▸ **Exercise objective**
Whenever a line contains the string "caption", copy it out of the entries.

Extracted data entries:
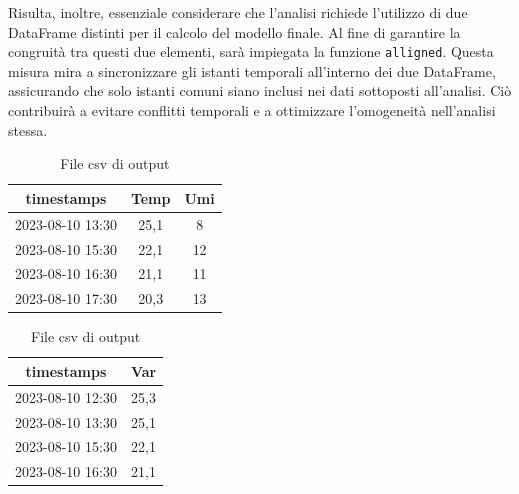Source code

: \documentclass{rapportECL}
\begin{document}
Risulta, inoltre, essenziale considerare che l'analisi richiede l'utilizzo di due DataFrame distinti per il calcolo del modello finale. 
Al fine di garantire la congruità tra questi due elementi, sarà impiegata la funzione \texttt{alligned}. Questa misura mira a sincronizzare 
gli istanti temporali all'interno dei due DataFrame, assicurando che solo istanti comuni siano inclusi nei dati sottoposti all'analisi. 
Ciò contribuirà a evitare conflitti temporali e a ottimizzare l'omogeneità nell'analisi stessa.

\begin{table}[htp]
  \begin{minipage}{0.45\textwidth} %
    \centering
    \begin{tabular}{|c|c|c|}

      \hline
      timestamps & Temp & Umi\\
      \hline
      2023-08-10 13:30 & 25,1 & 8\\
      \hline
      2023-08-10 15:30 & 22,1 & 12\\
      \hline
      2023-08-10 16:30 & 21,1 & 11\\
      \hline
      2023-08-10 17:30 & 20,3 & 13\\
      \hline
    
    \end{tabular}
    
    \caption{File csv di input}
  \end{minipage}
  \hfill %
  \begin{minipage}{0.45\textwidth} %
    \centering
    \begin{tabular}{|c|c|}

      \hline
      timestamps & Var\\
      \hline
      2023-08-10 12:30 & 25,3\\
      \hline
      2023-08-10 13:30 & 25,1\\
      \hline
      2023-08-10 15:30 & 22,1\\
      \hline
      2023-08-10 16:30 & 21,1\\
      \hline
      
    
    \end{tabular}
    
    \caption{File csv di output}
  \end{minipage}
\end{table}
\end{document}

▸ **Problem solution**
    \caption{File csv di input}
    \caption{File csv di output}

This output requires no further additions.